“It just shows how well you know the recipe,” Clare marvels, watching Sue sift sugar and flour with practiced hands. “I love a cake that you don’t have to weigh things.”
The method, too, is a lesson in patience and gentleness. The eggs and sugar are whisked until thick and mousse-like, the flour folded in with a feather-light touch. “You don’t want to bash it,” Sue explains, turning the mixture over and over, careful not to lose the air. The result is two delicate layers, ready to be sandwiched with sharp blackcurrant jam and a generous billow of whipped cream.
Baking through history: from wood-burning stoves to podcast kitchens
Sue’s kitchen wisdom is shaped by a life that has spanned continents and eras. At 23, newly married, she left England for Kenya, travelling by ship for six weeks as the Suez Crisis unfolded. “We lived in a house that had no gas or electricity,” she recalls. “I had to cook on a wood-burning stove. You had to chop down trees for fuel before you could even start.”
Her culinary journey also reflects the privations of post-war Britain. “When I started cooking just after the war, ingredients were very scarce. Butter was so precious, you didn’t put it on everything. Your ration was two ounces per person per week. The only thing available was margarine, which was a horrible sort of stuff. Olive oil was sold in chemists, not for cooking.”
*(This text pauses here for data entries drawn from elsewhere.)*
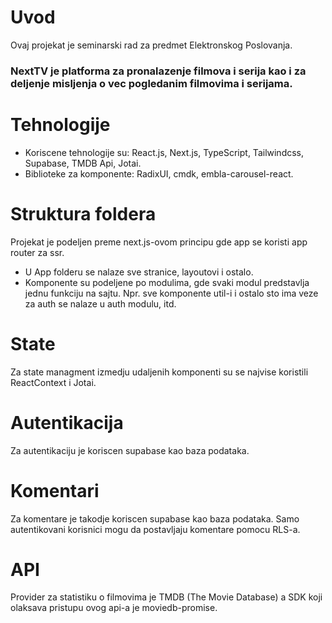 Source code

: # Uvod
Ovaj projekat je seminarski rad za predmet Elektronskog Poslovanja.

### NextTV je platforma za pronalazenje filmova i serija kao i za deljenje misljenja o vec pogledanim filmovima i serijama.

# Tehnologije
- Koriscene tehnologije su: React.js, Next.js, TypeScript, Tailwindcss, Supabase, TMDB Api, Jotai.
- Biblioteke za komponente: RadixUI, cmdk, embla-carousel-react.

# Struktura foldera
Projekat je podeljen preme next.js-ovom principu gde app se koristi app router za ssr.
- U App folderu se nalaze sve stranice, layoutovi i ostalo.
- Komponente su podeljene po modulima, gde svaki modul predstavlja jednu funkciju na sajtu. Npr. sve komponente util-i i ostalo sto ima veze za auth se nalaze u auth modulu, itd.

# State
Za state managment izmedju udaljenih komponenti su se najvise koristili ReactContext i Jotai.

# Autentikacija
Za autentikaciju je koriscen supabase kao baza podataka.

# Komentari
Za komentare je takodje koriscen supabase kao baza podataka. Samo autentikovani korisnici mogu da postavljaju komentare pomocu RLS-a.

# API
Provider za statistiku o filmovima je TMDB (The Movie Database) a SDK koji olaksava pristupu ovog api-a je moviedb-promise.
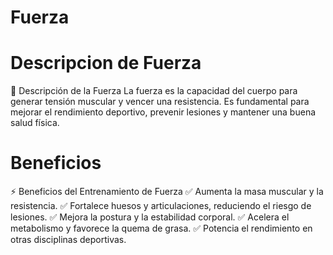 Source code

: # Fuerza

# Descripcion de Fuerza
💪 Descripción de la Fuerza
La fuerza es la capacidad del cuerpo para generar tensión muscular y vencer una resistencia. Es fundamental para mejorar el rendimiento deportivo, prevenir lesiones y mantener una buena salud física.

# Beneficios
⚡ Beneficios del Entrenamiento de Fuerza
✅ Aumenta la masa muscular y la resistencia.
✅ Fortalece huesos y articulaciones, reduciendo el riesgo de lesiones.
✅ Mejora la postura y la estabilidad corporal.
✅ Acelera el metabolismo y favorece la quema de grasa.
✅ Potencia el rendimiento en otras disciplinas deportivas.
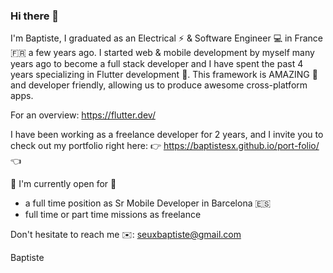 ### Hi there 👋

I'm Baptiste, I graduated as an Electrical ⚡ & Software Engineer 💻 in France 🇫🇷 a few years ago. I started web & mobile development by myself many years ago to become a full stack developer and I have spent the past 4 years specializing in Flutter development 📱.
This framework is AMAZING 🤩 and developer friendly, allowing us to produce awesome cross-platform apps.

For an overview: https://flutter.dev/

I have been working as a freelance developer for 2 years, and I invite you to check out my portfolio right here:
👉 https://baptistesx.github.io/port-folio/ 👈

🚀 I'm currently open for 🚀
- a full time position as Sr Mobile Developer in Barcelona 🇪🇸
- full time or part time missions as freelance

Don't hesitate to reach me ✉️: seuxbaptiste@gmail.com

Baptiste
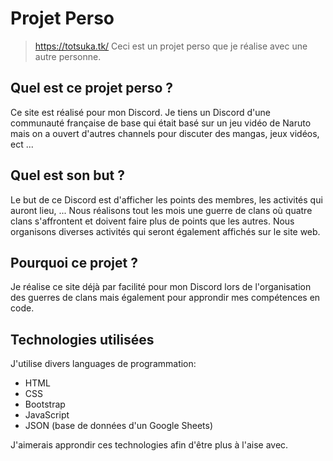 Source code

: # Projet Perso
> https://totsuka.tk/
Ceci est un projet perso que je réalise avec une autre personne.

## Quel est ce projet perso ?
Ce site est réalisé pour mon Discord. Je tiens un Discord d'une communauté française de base qui était basé sur un jeu vidéo de Naruto mais on a ouvert d'autres channels pour discuter des mangas, jeux vidéos, ect ...

## Quel est son but ?
Le but de ce Discord est d'afficher les points des membres, les activités qui auront lieu, ... Nous réalisons tout les mois une guerre de clans où quatre clans s'affrontent et doivent faire plus de points que les autres. Nous organisons diverses activités qui seront également affichés sur le site web.

## Pourquoi ce projet ?
Je réalise ce site déjà par facilité pour mon Discord lors de l'organisation des guerres de clans mais également pour approndir mes compétences en code.

## Technologies utilisées
J'utilise divers languages de programmation:
- HTML
- CSS
- Bootstrap
- JavaScript
- JSON (base de données d'un Google Sheets)

J'aimerais approndir ces technologies afin d'être plus à l'aise avec. 
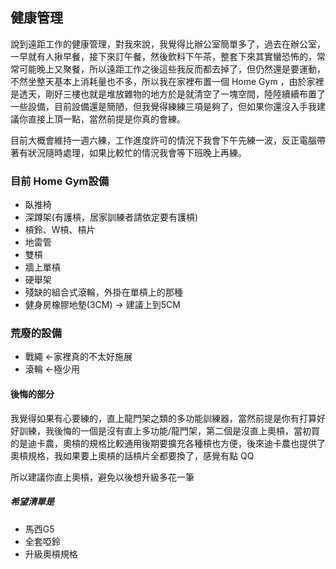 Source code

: ## 健康管理

說到遠距工作的健康管理，對我來說，我覺得比辦公室簡單多了，過去在辦公室，一早就有人揪早餐，接下來訂午餐，然後飲料下午茶，整套下來其實蠻恐怖的，常常可能晚上又聚餐，所以遠距工作之後這些我反而都去掉了，但仍然還是要運動，不然坐整天基本上消耗量也不多，所以我在家裡布置一個 Home Gym ，由於家裡是透天，剛好三樓也就是堆放雜物的地方於是就清空了一塊空間，陸陸續續布置了一些設備，目前設備還是簡陋，但我覺得練練三項是夠了，但如果你還沒入手我建議你直接上頂一點，當然前提是你真的會練。

目前大概會維持一週六練，工作進度許可的情況下我會下午先練一波，反正電腦帶著有狀況隨時處理，如果比較忙的情況我會等下班晚上再練。


### 目前 Home Gym設備

- 臥推椅
- 深蹲架(有護槓，居家訓練者請依定要有護槓)
- 槓鈴、W槓、槓片
- 地雷管
- 雙槓
- 牆上單槓
- 硬舉架
- 殘缺的組合式滾輪，外掛在單槓上的那種
- 健身房橡膠地墊(3CM) -> 建議上到5CM

### 荒廢的設備
- 戰繩 <-家裡真的不太好施展
- 滾輪 <-極少用

#### 後悔的部分

我覺得如果有心要練的，直上龍門架之類的多功能訓練器，當然前提是你有打算好好訓練，我後悔的一個是沒有直上多功能/龍門架，第二個是沒直上奧槓，當初買的是迪卡農，奧槓的規格比較通用後期要擴充各種槓也方便，後來迪卡農也提供了奧槓規格，我如果要上奧槓的話槓片全都要換了，感覺有點 QQ

所以建議你直上奧槓，避免以後想升級多花一筆

##### 希望清單是
- 馬西G5
- 全套啞鈴
- 升級奧槓規格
The art of living and eating alone
Now, living alone in her beloved cottage, Sue’s relationship with food has subtly shifted. “It’s really difficult when you live on your own,” she reflects. “It made me realise what a social thing a meal is. You want to talk about the food and enjoy it, but it’s just yourself eating it.” Still, she makes a point to cook a meal from scratch most evenings.
Her kitchen shelves are lined with well-thumbed cookbooks – Jane Grigson, Elizabeth David and the Constance Spry Cookery Book – all reminders of a lifetime spent learning, experimenting and sharing.
A garden as rich as her stories
Beyond the kitchen, Sue’s garden is a living larder. “I grow tomatoes, cucumbers, beans, lettuce,” she says, her pride evident. The grapevine and peonies, both over 50 years old, are as much a part of the cottage as the wonky doorstep. The garden, once her husband’s passion, is now tended with the help of a local gardener – “he’s young, so he’ll see me out,” she jokes.
A cake to bring people together
As the sponge cools and the kettle boils, Sue assembles her cake with the same care she has shown all afternoon. Blackcurrant jam is spread thickly, cream whipped to soft peaks and the two layers sandwiched together. “You need a fairly sharp jam,” she says, “to balance the sweet cream.”
The first slice is met with delight. “It’s so light. The cake’s delicious. And you are right about the jam – super sharp jam and sweet cream.”
In a world that prizes novelty and speed, Sue’s kitchen offers something rarer: the reassurance that some things – good cake, good company and the art of paying attention – never go out of style.